As for today, we have recovered the loan. Meanwhile, I had to bring my personal guarantees and pledge my belongings in order to secure bank loans for the DELFI purchase. But we are number-one digital news company in the Baltics.

It was a forced situation with DELFI in 2007. DELFI belonged to an American fund called Texas Pacific. They had a 5-year investment horizon, and their five years came to an end. So in 2007 they were selling – either to us or our competitors.

There were a lot of interested parties: Norwegians, who started 15 Minutes afterwards, and Finnish publishers. At the time, when we paid over 50 million euros to Texas Pacific, they chose to invest into a real estate company called Washington Mutual. The financial crises began and Washington Mutual went bankrupt with a huge investment from Texas Pacific. It seems that big money made nobody happy in times of crisis…

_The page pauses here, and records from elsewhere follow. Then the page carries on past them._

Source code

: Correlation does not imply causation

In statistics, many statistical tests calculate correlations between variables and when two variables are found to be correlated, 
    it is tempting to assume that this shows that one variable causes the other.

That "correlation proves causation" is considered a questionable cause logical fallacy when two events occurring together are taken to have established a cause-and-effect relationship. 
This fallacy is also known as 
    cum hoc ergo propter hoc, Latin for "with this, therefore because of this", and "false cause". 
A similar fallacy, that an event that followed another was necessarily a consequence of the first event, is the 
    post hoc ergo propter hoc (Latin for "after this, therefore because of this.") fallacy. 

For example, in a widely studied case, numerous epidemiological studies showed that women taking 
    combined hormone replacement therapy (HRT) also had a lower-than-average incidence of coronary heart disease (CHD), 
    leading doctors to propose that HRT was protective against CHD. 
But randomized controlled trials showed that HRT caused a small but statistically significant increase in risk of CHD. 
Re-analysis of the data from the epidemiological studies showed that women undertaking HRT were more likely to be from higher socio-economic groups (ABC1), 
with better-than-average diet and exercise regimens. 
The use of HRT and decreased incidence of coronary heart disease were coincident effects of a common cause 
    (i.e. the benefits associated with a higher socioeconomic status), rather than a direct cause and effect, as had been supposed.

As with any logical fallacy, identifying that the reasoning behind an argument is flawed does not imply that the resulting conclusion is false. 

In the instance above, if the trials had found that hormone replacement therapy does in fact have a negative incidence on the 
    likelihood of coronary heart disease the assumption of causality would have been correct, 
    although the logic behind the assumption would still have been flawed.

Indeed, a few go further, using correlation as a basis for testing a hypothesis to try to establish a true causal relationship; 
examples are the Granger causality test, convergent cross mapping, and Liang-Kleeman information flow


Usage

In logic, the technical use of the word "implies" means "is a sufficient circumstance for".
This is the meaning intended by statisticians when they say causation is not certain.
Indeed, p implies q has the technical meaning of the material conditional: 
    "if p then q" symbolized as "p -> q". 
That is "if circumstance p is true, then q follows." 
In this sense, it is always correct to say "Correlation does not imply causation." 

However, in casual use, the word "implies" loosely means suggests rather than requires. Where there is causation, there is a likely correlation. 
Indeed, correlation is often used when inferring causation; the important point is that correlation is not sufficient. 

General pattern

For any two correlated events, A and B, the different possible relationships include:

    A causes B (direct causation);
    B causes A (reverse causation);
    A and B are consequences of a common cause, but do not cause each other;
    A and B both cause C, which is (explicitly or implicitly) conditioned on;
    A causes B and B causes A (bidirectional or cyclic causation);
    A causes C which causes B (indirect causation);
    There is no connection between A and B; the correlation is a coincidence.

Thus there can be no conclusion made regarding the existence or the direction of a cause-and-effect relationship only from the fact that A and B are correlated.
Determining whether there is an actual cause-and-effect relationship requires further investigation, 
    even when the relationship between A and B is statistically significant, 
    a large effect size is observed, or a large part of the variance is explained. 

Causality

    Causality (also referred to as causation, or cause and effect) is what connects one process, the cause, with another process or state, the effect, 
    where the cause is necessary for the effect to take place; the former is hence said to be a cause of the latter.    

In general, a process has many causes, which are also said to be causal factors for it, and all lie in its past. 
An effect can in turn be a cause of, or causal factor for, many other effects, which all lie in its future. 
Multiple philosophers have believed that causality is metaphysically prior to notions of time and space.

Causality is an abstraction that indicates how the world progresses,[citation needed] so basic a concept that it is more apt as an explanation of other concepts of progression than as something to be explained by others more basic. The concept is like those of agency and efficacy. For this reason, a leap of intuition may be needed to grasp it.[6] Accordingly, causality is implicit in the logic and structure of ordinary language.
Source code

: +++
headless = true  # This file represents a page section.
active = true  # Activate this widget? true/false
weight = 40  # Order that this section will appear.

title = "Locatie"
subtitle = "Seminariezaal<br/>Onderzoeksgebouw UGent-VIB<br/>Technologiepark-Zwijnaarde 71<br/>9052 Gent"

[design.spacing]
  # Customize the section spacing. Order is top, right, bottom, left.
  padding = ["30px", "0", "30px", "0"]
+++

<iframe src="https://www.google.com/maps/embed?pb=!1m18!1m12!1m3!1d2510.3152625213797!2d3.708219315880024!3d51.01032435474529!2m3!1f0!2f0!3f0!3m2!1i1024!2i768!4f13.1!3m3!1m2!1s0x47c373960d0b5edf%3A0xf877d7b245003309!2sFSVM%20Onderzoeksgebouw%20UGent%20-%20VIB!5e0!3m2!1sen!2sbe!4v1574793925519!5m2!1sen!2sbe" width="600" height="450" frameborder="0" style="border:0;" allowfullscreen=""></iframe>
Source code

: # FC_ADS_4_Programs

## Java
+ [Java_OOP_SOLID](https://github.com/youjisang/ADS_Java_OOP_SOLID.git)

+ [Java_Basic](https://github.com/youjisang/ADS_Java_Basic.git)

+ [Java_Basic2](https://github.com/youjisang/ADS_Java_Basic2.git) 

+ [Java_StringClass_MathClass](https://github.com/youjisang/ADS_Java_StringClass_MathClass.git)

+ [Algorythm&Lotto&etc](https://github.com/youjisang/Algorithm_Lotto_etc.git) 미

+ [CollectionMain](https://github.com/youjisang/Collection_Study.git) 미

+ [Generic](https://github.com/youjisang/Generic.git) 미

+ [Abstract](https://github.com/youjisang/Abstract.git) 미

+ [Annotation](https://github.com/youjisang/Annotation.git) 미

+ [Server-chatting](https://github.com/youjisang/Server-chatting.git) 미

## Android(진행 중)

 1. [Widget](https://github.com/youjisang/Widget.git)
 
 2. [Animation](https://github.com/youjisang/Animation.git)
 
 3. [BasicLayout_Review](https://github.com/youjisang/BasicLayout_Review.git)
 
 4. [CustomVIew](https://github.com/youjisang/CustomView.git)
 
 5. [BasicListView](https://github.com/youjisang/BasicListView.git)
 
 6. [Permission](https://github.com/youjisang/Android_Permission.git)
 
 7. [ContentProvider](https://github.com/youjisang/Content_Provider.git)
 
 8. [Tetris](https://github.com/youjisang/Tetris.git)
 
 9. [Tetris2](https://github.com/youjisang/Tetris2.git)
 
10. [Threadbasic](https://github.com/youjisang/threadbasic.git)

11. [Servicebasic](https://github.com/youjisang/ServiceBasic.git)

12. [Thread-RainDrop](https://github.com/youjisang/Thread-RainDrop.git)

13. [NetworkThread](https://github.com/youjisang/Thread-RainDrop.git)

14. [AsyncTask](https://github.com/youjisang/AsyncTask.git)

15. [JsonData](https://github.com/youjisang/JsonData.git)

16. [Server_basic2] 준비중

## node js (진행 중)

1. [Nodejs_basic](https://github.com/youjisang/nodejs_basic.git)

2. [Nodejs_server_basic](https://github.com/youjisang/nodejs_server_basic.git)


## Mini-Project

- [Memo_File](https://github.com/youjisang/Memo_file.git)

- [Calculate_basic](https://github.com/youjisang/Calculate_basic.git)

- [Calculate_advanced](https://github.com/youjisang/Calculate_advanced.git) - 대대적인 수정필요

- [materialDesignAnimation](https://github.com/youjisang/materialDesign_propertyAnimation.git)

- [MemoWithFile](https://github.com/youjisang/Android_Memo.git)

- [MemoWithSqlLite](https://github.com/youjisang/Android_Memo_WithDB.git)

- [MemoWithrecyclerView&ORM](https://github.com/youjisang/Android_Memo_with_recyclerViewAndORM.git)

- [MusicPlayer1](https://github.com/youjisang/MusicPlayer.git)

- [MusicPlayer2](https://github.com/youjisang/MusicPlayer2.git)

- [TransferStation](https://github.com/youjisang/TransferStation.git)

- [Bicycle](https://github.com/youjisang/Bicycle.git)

Last year, the result of Ekspress Grupp was close to 9 million EBITDA profit. So the risk has been worthwile.

It has not been an all-lucky trip. The thing I regret is DELFI Ukraine. We had great expectations and we kept on investing for years. Editors and IT people from Lithuania and Estonia were helping to support DELFI in Kiev. But there is an oligarchic structure of Ukrainian media market with lots of middlemen. For an outsider, it was too hard to gain foothold in the advertising market. We made the hard decision to close down in Kiev.

Talking about innovation, we believe that there will be less direct mail in our postboxes, because it is not very accurately targeted advertising. We want to take information about retail discounts digital, at our new website Zave.lt. We already have 60 Lithuanian retailers drawn to our idea.